**PROBLEM DETAILS:**
In the material below, find every line containing the string "showing" and return it.

**MATERIAL PROVIDED:**
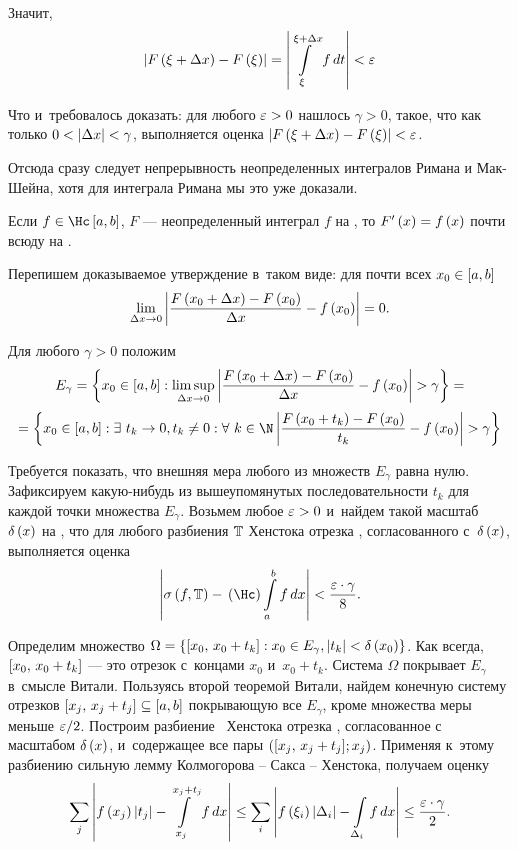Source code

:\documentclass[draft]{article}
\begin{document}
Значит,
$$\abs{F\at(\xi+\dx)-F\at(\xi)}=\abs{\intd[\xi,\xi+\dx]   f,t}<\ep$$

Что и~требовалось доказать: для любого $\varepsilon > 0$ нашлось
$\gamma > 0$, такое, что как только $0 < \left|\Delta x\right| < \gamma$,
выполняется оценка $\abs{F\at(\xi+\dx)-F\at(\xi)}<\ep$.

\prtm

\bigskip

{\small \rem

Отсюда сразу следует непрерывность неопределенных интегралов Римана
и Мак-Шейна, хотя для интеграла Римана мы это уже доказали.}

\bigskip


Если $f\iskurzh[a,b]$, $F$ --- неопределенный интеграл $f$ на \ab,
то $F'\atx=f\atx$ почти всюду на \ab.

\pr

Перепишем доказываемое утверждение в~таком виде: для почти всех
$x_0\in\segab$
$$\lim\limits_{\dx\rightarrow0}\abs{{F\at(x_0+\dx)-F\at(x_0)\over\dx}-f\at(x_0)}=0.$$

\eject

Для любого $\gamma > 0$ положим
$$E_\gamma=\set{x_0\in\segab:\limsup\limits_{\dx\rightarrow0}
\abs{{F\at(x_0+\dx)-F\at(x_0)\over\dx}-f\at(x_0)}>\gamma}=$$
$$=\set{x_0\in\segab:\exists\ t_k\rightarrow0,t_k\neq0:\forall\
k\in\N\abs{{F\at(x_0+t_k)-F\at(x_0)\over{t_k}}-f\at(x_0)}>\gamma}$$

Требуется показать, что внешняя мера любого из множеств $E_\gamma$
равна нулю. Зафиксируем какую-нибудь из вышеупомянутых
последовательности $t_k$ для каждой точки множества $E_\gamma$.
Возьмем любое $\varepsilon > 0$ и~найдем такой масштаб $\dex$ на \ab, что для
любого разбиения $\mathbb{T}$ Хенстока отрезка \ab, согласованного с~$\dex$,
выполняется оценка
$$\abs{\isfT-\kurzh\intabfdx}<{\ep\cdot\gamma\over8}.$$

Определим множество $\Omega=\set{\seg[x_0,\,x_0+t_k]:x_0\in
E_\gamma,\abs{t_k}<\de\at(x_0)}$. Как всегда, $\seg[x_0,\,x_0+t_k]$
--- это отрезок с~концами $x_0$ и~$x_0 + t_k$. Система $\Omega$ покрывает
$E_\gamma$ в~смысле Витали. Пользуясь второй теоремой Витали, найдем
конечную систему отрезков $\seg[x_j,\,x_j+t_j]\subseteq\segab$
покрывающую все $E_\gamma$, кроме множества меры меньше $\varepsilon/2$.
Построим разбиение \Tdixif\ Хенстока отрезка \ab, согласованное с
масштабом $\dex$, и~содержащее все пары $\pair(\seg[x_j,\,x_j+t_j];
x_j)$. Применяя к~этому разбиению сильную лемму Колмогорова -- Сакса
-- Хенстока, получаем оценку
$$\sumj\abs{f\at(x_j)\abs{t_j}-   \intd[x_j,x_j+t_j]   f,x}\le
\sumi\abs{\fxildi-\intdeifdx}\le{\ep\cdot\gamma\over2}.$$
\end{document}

...

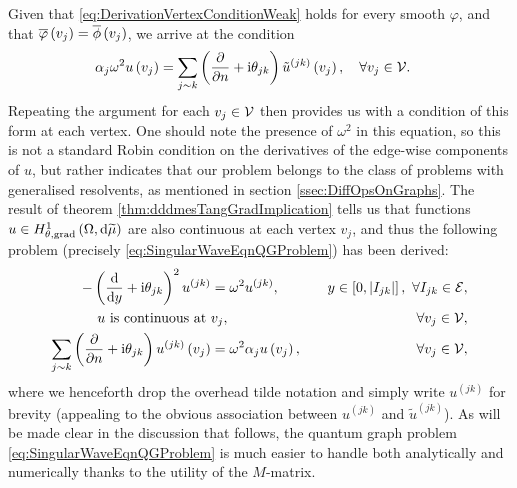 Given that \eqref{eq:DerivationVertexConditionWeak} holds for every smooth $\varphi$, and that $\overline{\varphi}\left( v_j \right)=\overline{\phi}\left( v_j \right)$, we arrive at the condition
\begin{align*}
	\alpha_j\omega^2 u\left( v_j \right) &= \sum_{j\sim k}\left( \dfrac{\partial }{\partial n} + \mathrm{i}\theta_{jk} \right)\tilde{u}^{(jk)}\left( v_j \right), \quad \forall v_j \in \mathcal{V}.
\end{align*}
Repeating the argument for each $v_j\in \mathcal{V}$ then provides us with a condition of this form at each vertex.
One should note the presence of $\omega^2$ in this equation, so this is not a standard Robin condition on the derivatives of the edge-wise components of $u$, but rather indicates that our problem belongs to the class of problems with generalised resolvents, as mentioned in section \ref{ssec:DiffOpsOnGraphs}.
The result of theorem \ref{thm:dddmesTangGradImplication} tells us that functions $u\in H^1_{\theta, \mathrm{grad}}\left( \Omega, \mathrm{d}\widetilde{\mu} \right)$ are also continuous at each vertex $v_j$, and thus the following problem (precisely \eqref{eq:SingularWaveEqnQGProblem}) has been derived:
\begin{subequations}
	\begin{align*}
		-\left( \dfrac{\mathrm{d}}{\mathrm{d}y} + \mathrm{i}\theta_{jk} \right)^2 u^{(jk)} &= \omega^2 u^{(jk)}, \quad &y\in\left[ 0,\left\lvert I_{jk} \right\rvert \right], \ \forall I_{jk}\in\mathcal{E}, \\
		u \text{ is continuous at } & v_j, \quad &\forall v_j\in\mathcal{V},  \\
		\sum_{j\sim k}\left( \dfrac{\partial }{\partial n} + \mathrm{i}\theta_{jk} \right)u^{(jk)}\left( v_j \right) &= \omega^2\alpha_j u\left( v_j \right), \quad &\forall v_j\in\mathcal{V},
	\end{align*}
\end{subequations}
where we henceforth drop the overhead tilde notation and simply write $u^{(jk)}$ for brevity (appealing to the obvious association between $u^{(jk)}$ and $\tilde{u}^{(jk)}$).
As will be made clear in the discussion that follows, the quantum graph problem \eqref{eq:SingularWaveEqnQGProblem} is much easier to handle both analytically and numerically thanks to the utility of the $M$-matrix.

...

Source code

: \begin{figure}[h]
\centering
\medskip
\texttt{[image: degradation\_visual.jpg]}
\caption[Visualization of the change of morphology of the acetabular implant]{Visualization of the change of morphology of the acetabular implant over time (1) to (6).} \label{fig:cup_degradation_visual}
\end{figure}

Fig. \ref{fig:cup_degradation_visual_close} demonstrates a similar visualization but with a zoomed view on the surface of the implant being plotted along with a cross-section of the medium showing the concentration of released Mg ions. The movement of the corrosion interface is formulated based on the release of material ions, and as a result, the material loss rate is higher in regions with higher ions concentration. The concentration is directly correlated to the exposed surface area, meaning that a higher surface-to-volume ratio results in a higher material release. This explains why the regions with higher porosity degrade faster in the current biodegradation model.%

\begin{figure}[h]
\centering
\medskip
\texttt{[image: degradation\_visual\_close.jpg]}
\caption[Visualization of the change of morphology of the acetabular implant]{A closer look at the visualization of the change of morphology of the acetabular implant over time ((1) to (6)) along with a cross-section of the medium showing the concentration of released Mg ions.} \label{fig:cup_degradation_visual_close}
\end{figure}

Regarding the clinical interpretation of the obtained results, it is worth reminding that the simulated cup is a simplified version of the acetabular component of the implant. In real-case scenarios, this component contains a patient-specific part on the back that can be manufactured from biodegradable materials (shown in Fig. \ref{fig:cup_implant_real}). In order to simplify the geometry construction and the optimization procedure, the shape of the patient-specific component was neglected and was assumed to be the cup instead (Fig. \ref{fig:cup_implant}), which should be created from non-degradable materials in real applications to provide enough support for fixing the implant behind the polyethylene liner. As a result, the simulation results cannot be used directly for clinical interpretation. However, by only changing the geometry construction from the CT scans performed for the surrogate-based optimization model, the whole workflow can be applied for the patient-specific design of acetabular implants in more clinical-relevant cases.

**YOUR SOLUTION:**
Fig. \ref{fig:cup_degradation_visual_close} demonstrates a similar visualization but with a zoomed view on the surface of the implant being plotted along with a cross-section of the medium showing the concentration of released Mg ions. The movement of the corrosion interface is formulated based on the release of material ions, and as a result, the material loss rate is higher in regions with higher ions concentration. The concentration is directly correlated to the exposed surface area, meaning that a higher surface-to-volume ratio results in a higher material release. This explains why the regions with higher porosity degrade faster in the current biodegradation model.%
\caption[Visualization of the change of morphology of the acetabular implant]{A closer look at the visualization of the change of morphology of the acetabular implant over time ((1) to (6)) along with a cross-section of the medium showing the concentration of released Mg ions.} \label{fig:cup_degradation_visual_close}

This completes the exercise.